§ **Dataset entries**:

===============

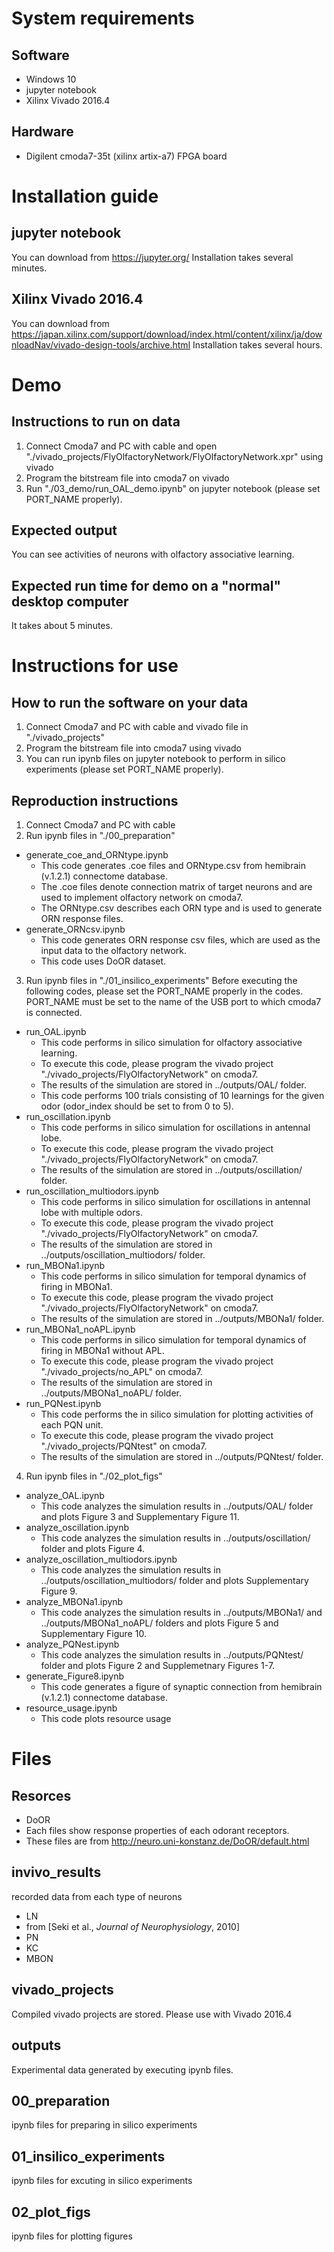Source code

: # System requirements
## Software
- Windows 10
- jupyter notebook
- Xilinx Vivado 2016.4
## Hardware
- Digilent cmoda7-35t (xilinx artix-a7) FPGA board

# Installation guide
## jupyter notebook
You can download from
https://jupyter.org/
Installation takes several minutes.
## Xilinx Vivado 2016.4
You can download from
https://japan.xilinx.com/support/download/index.html/content/xilinx/ja/downloadNav/vivado-design-tools/archive.html
Installation takes several hours.

# Demo
## Instructions to run on data
1. Connect Cmoda7 and PC with cable and open "./vivado_projects/FlyOlfactoryNetwork/FlyOlfactoryNetwork.xpr" using vivado
2. Program the bitstream file into cmoda7 on vivado
3. Run "./03_demo/run_OAL_demo.ipynb" on jupyter notebook (please set PORT_NAME properly).
## Expected output
You can see activities of neurons with olfactory associative learning.
## Expected run time for demo on a "normal" desktop computer
It takes about 5 minutes.

# Instructions for use
## How to run the software on your data
1. Connect Cmoda7 and PC with cable and vivado file in "./vivado_projects"
2. Program the bitstream file into cmoda7 using vivado
3. You can run ipynb files on jupyter notebook to perform in silico experiments (please set PORT_NAME properly). 
## Reproduction instructions
1. Connect Cmoda7 and PC with cable
2. Run ipynb files in "./00_preparation"
  - generate_coe_and_ORNtype.ipynb
    - This code generates .coe files and ORNtype.csv from hemibrain (v.1.2.1) connectome database.
    - The .coe files denote connection matrix of target neurons and are used to implement olfactory network on cmoda7.
    - The ORNtype.csv describes each ORN type and is used to generate ORN response files.
  - generate_ORNcsv.ipynb
    - This code generates ORN response csv files, which are used as the input data to the olfactory network.
    - This code uses DoOR dataset.
3. Run ipynb files in "./01_insilico_experiments"
  Before executing the following codes, please set the PORT_NAME properly in the codes.
  PORT_NAME must be set to the name of the USB port to which cmoda7 is connected.
  - run_OAL.ipynb
    - This code performs in silico simulation for olfactory associative learning.
    - To execute this code, please program the vivado project "./vivado_projects/FlyOlfactoryNetwork" on cmoda7. 
    - The results of the simulation are stored in ../outputs/OAL/ folder.
    - This code performs 100 trials consisting of 10 learnings for the given odor (odor_index should be set to from 0 to 5).
  - run_oscillation.ipynb
    - This code performs in silico simulation for oscillations in antennal lobe.
    - To execute this code, please program the vivado project "./vivado_projects/FlyOlfactoryNetwork" on cmoda7. 
    - The results of the simulation are stored in ../outputs/oscillation/ folder.
  - run_oscillation_multiodors.ipynb
    - This code performs in silico simulation for oscillations in antennal lobe with multiple odors.
    - To execute this code, please program the vivado project "./vivado_projects/FlyOlfactoryNetwork" on cmoda7. 
    - The results of the simulation are stored in ../outputs/oscillation_multiodors/ folder.
  - run_MBONa1.ipynb
    - This code performs in silico simulation for temporal dynamics of firing in MBONa1.
    - To execute this code, please program the vivado project "./vivado_projects/FlyOlfactoryNetwork" on cmoda7. 
    - The results of the simulation are stored in ../outputs/MBONa1/ folder.
  - run_MBONa1_noAPL.ipynb
    - This code performs in silico simulation for temporal dynamics of firing in MBONa1 without APL.
    - To execute this code, please program the vivado project "./vivado_projects/no_APL" on cmoda7. 
    - The results of the simulation are stored in ../outputs/MBONa1_noAPL/ folder.
  - run_PQNest.ipynb
    - This code performs the in silico simulation for plotting activities of each PQN unit. 
    - To execute this code, please program the vivado project "./vivado_projects/PQNtest" on cmoda7. 
    - The results of the simulation are stored in ../outputs/PQNtest/ folder.
4. Run ipynb files in "./02_plot_figs"
  - analyze_OAL.ipynb
    - This code analyzes the simulation results in ../outputs/OAL/ folder and plots Figure 3 and Supplementary Figure 11.
  - analyze_oscillation.ipynb
    - This code analyzes the simulation results in ../outputs/oscillation/ folder and plots Figure 4.
  - analyze_oscillation_multiodors.ipynb
    - This code analyzes the simulation results in ../outputs/oscillation_multiodors/ folder and plots Supplementary Figure 9.
  - analyze_MBONa1.ipynb
    - This code analyzes the simulation results in ../outputs/MBONa1/ and ../outputs/MBONa1_noAPL/ folders and plots Figure 5 and Supplementary Figure 10.
  - analyze_PQNest.ipynb
    - This code analyzes the simulation results in ../outputs/PQNtest/ folder and plots Figure 2 and Supplemetnary Figures 1-7. 
  - generate_Figure8.ipynb
    - This code generates a figure of synaptic connection from hemibrain (v.1.2.1) connectome database. 
  - resource_usage.ipynb
    - This code plots resource usage

# Files
## Resorces
- DoOR
 - Each files show response properties of each odorant receptors.
 - These files are from http://neuro.uni-konstanz.de/DoOR/default.html
## invivo_results
recorded data from each type of neurons
- LN
 - from [Seki et al., *Journal of Neurophysiology*, 2010]
- PN
- KC
- MBON
## vivado_projects
Compiled vivado projects are stored.
Please use with Vivado 2016.4
## outputs
Experimental data generated by executing ipynb files.
## 00_preparation
ipynb files for preparing in silico experiments
## 01_insilico_experiments
ipynb files for excuting in silico experiments
## 02_plot_figs
ipynb files for plotting figures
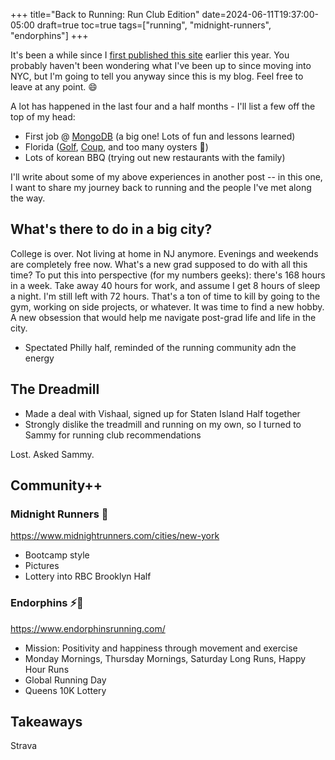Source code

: +++
title="Back to Running: Run Club Edition"
date=2024-06-11T19:37:00-05:00
draft=true
toc=true
tags=["running", "midnight-runners", "endorphins"]
+++

It's been a while since I [first published this site](/blogs/hello-world) earlier this year. You probably haven't been wondering what I've been up to since moving into NYC, but I'm going to tell you anyway since this is my blog. Feel free to leave at any point. :smile:

A lot has happened in the last four and a half months - I'll list a few off the top of my head: 
- First job @ [MongoDB](https://www.mongodb.com/) (a big one! Lots of fun and lessons learned)
- Florida ([Golf](https://admiralscove.net/), [Coup](https://boardgamegeek.com/boardgame/131357/coup), and too many oysters 🤮)
- Lots of korean BBQ (trying out new restaurants with the family)

I'll write about some of my above experiences in another post -- in this one, I want to share my journey back to running and the people I've met along the way.

## What's there to do in a big city?

College is over. Not living at home in NJ anymore. Evenings and weekends are completely free now. What's a new grad supposed to do with all this time?  To put this into perspective (for my numbers geeks): there's $168$ hours in a week. Take away 40 hours for work, and assume I get $8$ hours of sleep a night.  I'm still left with $72$ hours.  That's a ton of time to kill by going to the gym, working on side projects, or whatever.  It was time to find a new hobby. A new obsession that would help me navigate post-grad life and life in the city.

- Spectated Philly half, reminded of the running community adn the energy

## The Dreadmill

- Made a deal with Vishaal, signed up for Staten Island Half together
- Strongly dislike the treadmill and running on my own, so I turned to Sammy for running club recommendations

Lost. Asked Sammy.

## Community++

### Midnight Runners 🖤

https://www.midnightrunners.com/cities/new-york

- Bootcamp style
- Pictures
- Lottery into RBC Brooklyn Half

### Endorphins ⚡💙

https://www.endorphinsrunning.com/

- Mission: Positivity and happiness through movement and exercise
- Monday Mornings, Thursday Mornings, Saturday Long Runs, Happy Hour Runs
- Global Running Day
- Queens 10K Lottery

## Takeaways

Strava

===============

§ **Goal of the exercise**: Go line by line through the records above and copy each one containing "connectome".

§ **Task answer**:
    - This code generates .coe files and ORNtype.csv from hemibrain (v.1.2.1) connectome database.
    - This code generates a figure of synaptic connection from hemibrain (v.1.2.1) connectome database. 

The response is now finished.